A side view shows the plasma-electrode Pockels cell and its associated electronic circuit. The plasma pulsers produce the plasma electrodes by high-current discharge in helium, and the switch pulser applies the switching voltage across the KDP crystal.


With a high-current pulse, the plasma pulsers create a cloud of ionized gas, or plasma, from an electric discharge formed on both sides of the crystal. The plasma between the KDP and the fused silica window forms the electrodes in the cell.

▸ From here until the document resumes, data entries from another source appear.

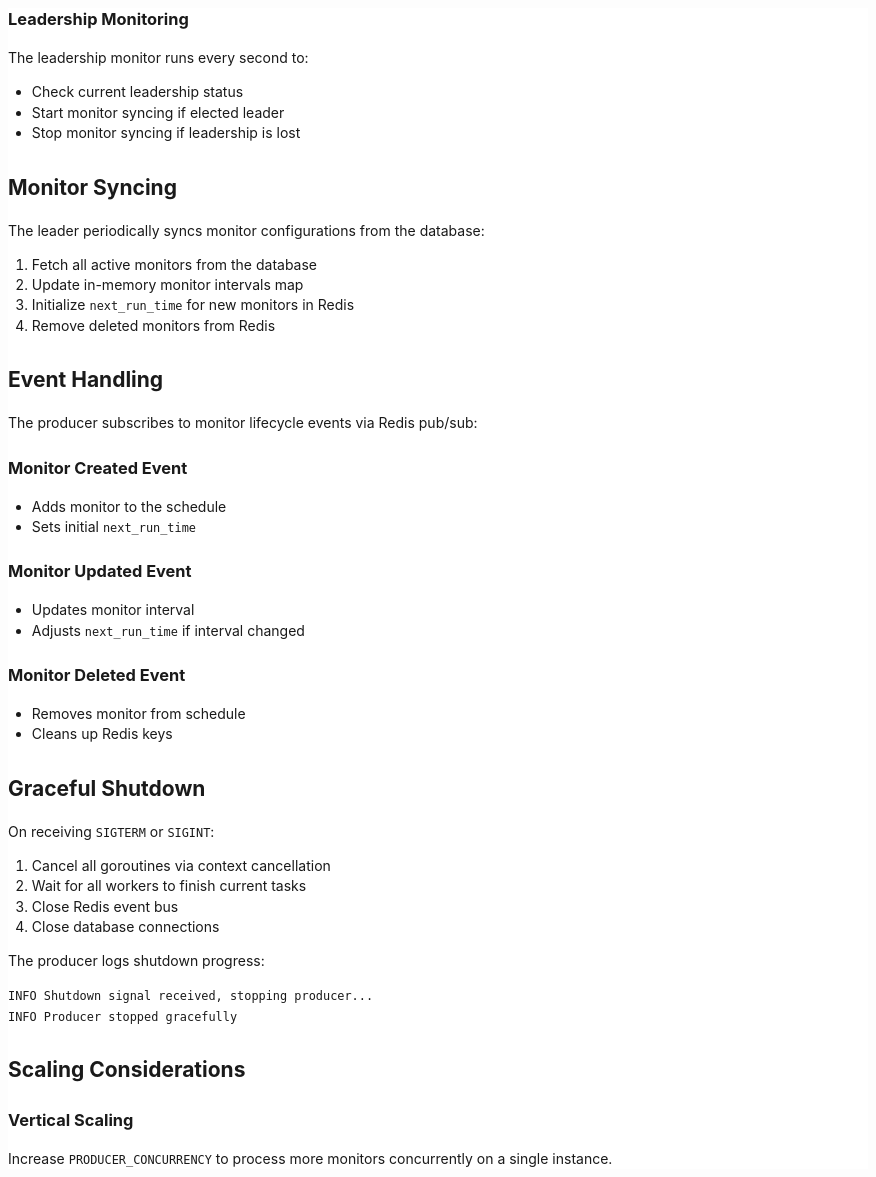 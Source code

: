 ### Leadership Monitoring

The leadership monitor runs every second to:
- Check current leadership status
- Start monitor syncing if elected leader
- Stop monitor syncing if leadership is lost


## Monitor Syncing

The leader periodically syncs monitor configurations from the database:

1. Fetch all active monitors from the database
2. Update in-memory monitor intervals map
3. Initialize `next_run_time` for new monitors in Redis
4. Remove deleted monitors from Redis


## Event Handling

The producer subscribes to monitor lifecycle events via Redis pub/sub:

### Monitor Created Event
- Adds monitor to the schedule
- Sets initial `next_run_time`

### Monitor Updated Event
- Updates monitor interval
- Adjusts `next_run_time` if interval changed

### Monitor Deleted Event
- Removes monitor from schedule
- Cleans up Redis keys

## Graceful Shutdown

On receiving `SIGTERM` or `SIGINT`:

1. Cancel all goroutines via context cancellation
2. Wait for all workers to finish current tasks
3. Close Redis event bus
4. Close database connections

The producer logs shutdown progress:
```
INFO Shutdown signal received, stopping producer...
INFO Producer stopped gracefully
```

## Scaling Considerations

### Vertical Scaling
Increase `PRODUCER_CONCURRENCY` to process more monitors concurrently on a single instance.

Voltage from the switch pulser is applied across the crystal via the plasma electrodes and allows the surface of the crystal to electrically charge in approximately 100 ns, with very high uniformity across the aperture. The plasmas are transparent at the laser wavelength, so they have no effect on the high-power laser beam passing through the cell. As in a conventional Pockels cell, if the potential difference across the crystal is V90 (i.e., the λ/2 voltage), the polarization of an incoming linearly polarized beam is rotated by 90°.

The plasma is created in a two-stage process: a low-current preionization (or “simmer”) discharge and a high-current pulse discharge. The simmer stage provides a low-level constant current of 30 mA, so the current path is well-established when the high-current pulse arrives.

During the discharge, helium ions from the plasma are accelerated by the discharge potential, and they bombard the cathode, producing electrons by secondary emission. The electron emission sustains the discharge. However, the ion bombardments also lead to sputtering of the cathode material, which can leave deposits on the crystal and window surfaces, reducing their optical damage threshold.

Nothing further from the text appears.